Jenn Bostic is an American singer-songwriter. After graduating from the famous Berklee school of music she moved to Nashville, participating in writers rounds and performing regularly. Jenn released her first album 'Jealous' in 2012 and her song 'Jealous of the Angels (produced by Barrett Yeretsian- the writer and producer of Christina Perris 'Jar of Hearts'), has now received over one million views on Youtube. The song has been played on Smooth Radio, BBC Radio 2 and BBC Radio 1 as well as reaching number one on the UK singer-songwriter charts. Jenn recently won 5 awards at the Independent Country Music Association Awards. Here she shares her songwriting tips.

  1. Do you have a daily songwriting routine or do you wait for inspiration to strike? I don't have a routine that I follow, each song has its own journey into this world.

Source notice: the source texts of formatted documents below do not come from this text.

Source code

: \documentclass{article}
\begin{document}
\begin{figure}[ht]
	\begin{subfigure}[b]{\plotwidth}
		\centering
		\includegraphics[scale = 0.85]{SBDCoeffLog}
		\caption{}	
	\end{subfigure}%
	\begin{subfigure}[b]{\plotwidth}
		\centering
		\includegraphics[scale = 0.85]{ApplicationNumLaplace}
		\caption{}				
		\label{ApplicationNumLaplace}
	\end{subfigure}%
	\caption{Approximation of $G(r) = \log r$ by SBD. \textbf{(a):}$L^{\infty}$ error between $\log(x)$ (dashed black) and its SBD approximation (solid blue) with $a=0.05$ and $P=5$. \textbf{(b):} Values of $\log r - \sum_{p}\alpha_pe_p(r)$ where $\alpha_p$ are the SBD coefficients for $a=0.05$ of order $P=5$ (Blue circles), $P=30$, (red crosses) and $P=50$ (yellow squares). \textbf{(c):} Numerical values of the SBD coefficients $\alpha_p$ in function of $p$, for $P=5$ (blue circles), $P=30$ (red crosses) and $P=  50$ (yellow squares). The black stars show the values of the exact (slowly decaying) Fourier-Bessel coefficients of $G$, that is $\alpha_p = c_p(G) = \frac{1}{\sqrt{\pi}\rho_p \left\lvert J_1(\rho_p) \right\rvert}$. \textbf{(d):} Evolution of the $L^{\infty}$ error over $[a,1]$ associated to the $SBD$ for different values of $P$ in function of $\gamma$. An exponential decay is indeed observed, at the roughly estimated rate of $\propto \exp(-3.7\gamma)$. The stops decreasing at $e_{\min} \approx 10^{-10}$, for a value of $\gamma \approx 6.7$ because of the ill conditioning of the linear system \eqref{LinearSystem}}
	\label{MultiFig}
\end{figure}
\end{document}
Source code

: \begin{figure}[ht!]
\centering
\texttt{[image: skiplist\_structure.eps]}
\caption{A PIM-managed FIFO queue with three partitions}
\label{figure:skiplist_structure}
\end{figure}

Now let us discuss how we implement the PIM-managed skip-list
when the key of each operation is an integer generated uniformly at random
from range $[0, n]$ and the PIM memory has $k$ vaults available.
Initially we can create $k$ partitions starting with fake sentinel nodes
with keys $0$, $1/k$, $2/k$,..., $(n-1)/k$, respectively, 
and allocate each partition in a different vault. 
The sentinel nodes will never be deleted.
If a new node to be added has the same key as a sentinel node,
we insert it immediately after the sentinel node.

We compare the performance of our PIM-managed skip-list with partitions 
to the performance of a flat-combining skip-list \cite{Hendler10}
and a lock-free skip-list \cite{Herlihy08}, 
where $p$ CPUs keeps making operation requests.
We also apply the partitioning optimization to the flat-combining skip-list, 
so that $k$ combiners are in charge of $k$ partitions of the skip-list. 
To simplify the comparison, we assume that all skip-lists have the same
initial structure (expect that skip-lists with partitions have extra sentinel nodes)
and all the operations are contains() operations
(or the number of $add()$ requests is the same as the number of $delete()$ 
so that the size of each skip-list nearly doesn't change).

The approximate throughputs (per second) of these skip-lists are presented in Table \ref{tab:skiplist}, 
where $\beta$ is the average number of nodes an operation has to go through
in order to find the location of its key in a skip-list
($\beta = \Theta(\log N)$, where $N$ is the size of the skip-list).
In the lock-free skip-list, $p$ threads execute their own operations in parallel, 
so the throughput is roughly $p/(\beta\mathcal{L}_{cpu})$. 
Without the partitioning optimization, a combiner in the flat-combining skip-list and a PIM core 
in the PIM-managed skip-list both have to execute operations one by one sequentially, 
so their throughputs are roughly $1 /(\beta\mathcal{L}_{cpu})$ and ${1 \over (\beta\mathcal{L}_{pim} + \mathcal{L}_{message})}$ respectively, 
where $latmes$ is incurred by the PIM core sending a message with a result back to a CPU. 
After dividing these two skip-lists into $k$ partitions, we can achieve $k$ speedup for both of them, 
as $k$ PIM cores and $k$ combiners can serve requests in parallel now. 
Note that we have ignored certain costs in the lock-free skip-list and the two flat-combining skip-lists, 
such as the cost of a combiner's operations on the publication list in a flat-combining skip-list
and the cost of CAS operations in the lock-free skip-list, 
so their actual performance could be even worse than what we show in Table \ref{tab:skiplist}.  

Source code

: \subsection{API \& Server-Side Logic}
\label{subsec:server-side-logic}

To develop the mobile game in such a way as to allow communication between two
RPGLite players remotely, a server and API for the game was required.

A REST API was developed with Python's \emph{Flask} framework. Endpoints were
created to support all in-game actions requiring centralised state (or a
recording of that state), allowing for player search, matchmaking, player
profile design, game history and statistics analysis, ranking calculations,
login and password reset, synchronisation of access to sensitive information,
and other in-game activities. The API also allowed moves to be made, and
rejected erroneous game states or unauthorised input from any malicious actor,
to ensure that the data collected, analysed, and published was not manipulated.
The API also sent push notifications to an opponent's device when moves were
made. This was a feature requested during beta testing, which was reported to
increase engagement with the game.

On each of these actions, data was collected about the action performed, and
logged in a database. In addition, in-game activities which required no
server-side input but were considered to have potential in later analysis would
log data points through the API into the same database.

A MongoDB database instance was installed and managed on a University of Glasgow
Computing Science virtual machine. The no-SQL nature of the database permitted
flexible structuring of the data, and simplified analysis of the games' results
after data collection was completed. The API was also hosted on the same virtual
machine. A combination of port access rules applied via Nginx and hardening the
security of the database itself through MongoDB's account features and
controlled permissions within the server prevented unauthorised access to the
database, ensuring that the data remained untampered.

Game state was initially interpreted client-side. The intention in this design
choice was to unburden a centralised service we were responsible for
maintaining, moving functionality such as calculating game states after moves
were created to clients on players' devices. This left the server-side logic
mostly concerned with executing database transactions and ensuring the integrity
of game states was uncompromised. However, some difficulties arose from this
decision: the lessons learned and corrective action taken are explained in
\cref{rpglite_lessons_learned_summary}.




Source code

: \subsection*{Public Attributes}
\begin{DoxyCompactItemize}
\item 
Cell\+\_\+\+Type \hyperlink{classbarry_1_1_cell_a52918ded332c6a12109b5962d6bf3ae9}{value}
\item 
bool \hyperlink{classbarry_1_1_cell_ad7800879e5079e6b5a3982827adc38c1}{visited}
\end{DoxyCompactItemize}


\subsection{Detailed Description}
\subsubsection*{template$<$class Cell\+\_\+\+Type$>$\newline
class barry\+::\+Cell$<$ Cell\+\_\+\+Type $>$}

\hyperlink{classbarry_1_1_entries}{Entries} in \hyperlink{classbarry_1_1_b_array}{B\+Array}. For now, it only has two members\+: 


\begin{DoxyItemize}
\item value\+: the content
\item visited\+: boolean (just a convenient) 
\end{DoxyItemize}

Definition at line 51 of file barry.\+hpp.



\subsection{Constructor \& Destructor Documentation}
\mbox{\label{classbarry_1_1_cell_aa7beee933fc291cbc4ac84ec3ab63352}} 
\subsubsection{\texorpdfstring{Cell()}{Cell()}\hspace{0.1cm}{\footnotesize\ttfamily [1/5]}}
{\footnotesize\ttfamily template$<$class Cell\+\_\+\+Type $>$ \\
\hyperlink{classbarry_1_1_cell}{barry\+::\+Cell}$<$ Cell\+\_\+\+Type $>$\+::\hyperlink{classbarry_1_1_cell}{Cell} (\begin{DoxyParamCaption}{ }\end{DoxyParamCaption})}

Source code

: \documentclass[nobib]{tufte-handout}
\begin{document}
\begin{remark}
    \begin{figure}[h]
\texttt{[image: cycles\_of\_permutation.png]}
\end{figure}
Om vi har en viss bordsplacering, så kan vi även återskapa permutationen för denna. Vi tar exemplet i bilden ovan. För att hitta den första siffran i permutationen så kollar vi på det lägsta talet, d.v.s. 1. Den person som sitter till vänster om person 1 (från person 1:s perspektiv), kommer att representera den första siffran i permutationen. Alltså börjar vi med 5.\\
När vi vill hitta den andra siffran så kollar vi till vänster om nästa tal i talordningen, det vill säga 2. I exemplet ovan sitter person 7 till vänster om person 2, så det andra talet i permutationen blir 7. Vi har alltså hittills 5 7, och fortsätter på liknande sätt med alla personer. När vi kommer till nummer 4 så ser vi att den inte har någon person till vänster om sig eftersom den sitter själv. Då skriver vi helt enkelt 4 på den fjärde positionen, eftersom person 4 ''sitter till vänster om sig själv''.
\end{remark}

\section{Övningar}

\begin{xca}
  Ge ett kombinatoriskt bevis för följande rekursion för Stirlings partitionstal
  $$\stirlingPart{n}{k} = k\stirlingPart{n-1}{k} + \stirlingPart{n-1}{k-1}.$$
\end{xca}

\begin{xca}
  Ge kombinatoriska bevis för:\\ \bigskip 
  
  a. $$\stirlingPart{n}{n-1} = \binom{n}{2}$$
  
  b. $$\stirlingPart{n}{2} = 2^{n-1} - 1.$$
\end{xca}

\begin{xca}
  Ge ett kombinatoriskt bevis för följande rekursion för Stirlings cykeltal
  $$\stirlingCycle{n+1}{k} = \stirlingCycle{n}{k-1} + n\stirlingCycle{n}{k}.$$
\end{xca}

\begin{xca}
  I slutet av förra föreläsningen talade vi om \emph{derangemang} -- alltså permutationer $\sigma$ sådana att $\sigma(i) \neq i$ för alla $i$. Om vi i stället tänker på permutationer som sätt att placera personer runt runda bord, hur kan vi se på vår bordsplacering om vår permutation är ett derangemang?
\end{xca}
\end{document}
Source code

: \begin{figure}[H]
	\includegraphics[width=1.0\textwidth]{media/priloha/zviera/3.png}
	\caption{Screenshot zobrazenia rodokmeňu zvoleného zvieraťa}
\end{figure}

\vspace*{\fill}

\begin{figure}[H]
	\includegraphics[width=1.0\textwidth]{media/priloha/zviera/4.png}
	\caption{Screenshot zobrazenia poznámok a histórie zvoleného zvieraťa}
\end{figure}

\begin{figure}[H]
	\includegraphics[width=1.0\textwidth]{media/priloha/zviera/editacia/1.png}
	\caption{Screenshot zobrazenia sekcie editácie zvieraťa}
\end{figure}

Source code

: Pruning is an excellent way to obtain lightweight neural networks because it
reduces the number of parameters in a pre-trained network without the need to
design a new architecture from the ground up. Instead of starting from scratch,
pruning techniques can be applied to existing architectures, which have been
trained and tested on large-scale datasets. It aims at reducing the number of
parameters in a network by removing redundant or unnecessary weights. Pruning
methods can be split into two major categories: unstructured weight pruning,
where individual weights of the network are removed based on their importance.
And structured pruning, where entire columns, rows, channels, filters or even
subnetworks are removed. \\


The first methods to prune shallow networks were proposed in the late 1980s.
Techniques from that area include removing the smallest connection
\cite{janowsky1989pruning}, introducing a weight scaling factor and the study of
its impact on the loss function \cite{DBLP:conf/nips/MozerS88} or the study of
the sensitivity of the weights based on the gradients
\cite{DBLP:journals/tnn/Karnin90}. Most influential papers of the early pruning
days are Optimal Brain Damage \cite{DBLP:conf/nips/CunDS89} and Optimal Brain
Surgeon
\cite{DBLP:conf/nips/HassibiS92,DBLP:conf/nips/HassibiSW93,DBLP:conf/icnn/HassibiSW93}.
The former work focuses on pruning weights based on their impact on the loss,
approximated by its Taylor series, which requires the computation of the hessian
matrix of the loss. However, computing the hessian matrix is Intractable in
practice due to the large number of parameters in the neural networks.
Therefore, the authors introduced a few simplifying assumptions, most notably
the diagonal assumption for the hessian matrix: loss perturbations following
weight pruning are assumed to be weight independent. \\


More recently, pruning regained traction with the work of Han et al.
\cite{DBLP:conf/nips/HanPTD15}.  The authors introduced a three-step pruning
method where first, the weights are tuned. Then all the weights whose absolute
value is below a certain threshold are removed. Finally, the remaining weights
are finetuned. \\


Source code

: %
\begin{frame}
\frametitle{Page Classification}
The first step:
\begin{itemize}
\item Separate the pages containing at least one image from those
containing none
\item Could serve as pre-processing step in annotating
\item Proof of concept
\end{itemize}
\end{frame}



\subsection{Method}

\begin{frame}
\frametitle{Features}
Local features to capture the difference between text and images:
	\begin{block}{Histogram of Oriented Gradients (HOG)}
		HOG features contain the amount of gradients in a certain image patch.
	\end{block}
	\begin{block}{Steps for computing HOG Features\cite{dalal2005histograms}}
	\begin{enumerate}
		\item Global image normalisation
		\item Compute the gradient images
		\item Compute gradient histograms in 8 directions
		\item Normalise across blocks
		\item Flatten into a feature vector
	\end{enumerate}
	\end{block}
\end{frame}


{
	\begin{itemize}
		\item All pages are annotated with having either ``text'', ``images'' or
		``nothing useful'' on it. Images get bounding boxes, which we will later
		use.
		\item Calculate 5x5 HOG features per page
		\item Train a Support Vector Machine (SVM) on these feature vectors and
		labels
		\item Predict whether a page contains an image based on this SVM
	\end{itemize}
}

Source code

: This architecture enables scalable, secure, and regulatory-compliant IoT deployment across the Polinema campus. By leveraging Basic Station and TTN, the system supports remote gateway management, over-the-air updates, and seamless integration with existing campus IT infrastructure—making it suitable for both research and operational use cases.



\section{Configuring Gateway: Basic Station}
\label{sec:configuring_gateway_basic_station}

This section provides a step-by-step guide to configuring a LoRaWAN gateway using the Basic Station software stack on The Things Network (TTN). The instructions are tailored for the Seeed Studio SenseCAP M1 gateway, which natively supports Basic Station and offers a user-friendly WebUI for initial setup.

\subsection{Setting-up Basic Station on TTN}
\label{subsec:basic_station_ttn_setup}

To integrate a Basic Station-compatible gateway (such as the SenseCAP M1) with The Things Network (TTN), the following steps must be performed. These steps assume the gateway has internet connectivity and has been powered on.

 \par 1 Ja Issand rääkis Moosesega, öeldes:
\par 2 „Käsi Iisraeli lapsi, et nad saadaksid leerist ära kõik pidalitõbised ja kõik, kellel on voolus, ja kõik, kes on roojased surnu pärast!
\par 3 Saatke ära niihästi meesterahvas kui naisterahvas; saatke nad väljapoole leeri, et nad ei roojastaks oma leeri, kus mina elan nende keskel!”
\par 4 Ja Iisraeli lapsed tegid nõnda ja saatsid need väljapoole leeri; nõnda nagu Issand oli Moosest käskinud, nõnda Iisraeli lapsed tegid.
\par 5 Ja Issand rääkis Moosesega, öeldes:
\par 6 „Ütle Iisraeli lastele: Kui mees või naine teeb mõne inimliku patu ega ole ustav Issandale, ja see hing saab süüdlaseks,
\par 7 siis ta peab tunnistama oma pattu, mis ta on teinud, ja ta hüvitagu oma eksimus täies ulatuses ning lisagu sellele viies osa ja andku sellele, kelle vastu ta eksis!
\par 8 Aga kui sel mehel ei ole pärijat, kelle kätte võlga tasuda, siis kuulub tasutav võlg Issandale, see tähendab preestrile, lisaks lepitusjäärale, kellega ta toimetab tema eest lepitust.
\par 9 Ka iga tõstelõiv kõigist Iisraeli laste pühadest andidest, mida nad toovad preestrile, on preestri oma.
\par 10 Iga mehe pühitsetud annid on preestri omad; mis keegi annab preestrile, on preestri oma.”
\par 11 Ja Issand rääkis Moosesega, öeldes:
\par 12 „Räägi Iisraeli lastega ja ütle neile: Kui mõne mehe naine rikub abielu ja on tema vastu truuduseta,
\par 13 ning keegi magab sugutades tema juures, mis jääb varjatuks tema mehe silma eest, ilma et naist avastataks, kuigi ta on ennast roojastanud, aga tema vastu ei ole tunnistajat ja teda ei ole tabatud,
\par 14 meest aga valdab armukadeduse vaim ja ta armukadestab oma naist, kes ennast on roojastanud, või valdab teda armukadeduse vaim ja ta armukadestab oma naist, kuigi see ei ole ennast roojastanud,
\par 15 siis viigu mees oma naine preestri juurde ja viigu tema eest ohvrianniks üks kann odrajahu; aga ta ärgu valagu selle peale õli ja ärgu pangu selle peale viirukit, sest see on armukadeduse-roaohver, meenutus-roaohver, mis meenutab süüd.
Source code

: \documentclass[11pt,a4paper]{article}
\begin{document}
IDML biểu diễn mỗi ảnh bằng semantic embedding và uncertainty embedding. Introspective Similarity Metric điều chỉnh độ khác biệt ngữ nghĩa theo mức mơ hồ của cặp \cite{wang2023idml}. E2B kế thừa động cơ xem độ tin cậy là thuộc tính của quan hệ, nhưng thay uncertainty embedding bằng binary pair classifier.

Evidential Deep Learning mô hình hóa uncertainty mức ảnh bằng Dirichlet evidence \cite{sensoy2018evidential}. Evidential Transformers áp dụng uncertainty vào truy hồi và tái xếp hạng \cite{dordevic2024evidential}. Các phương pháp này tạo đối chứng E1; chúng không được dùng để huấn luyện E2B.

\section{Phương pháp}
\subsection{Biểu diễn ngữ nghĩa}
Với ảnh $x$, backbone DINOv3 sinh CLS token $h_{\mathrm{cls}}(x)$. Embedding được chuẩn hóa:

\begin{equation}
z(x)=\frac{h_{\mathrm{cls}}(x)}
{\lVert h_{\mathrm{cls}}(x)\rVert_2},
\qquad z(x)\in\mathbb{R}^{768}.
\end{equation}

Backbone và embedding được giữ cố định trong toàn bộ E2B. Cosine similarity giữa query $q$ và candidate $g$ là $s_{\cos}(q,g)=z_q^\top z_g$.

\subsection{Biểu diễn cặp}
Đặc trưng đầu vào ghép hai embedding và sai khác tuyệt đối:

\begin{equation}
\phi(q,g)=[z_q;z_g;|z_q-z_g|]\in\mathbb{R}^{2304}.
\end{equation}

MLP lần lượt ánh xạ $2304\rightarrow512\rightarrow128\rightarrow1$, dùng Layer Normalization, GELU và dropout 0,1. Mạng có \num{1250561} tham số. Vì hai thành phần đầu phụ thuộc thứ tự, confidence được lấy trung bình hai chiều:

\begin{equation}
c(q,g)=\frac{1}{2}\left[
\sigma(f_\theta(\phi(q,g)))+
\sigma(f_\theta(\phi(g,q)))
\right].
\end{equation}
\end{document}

Sometimes I sit down with the intention of writing a song and sometimes I'm out on the road and I have to stop everything to let a song fall out of my heart. It's a fun process!
  2. Do you have any tricks to get the creative juices flowing? I try to focus on things that make my heart beat faster. If I see a movie, hear a story or have strong feelings toward something in my own life during a particular season, it usually ends up in a song. 
  3. Do you find you normally start with a melody or lyrics? Each song is different. Sometimes I start writing a song based on a concept or phrase I've been thinking about, other times it will be a melody that I start humming and sometimes I fall in love with the way a certain group of chords sound together.
  4. Do you think that melody is the most important aspect of a song? I think melody, lyrics and chord structure are of equal importance in a song. When a songwriter can marry all three great songs are born.
  5. How long does it take you to write a song? Some songs have taken weeks, while others have taken less than an hour. 'Snowstorm' is a song off my new album 'Jealous', and I wrote that one in about 45 minutes.  I was going through a difficult financial season and I was more or less venting through song.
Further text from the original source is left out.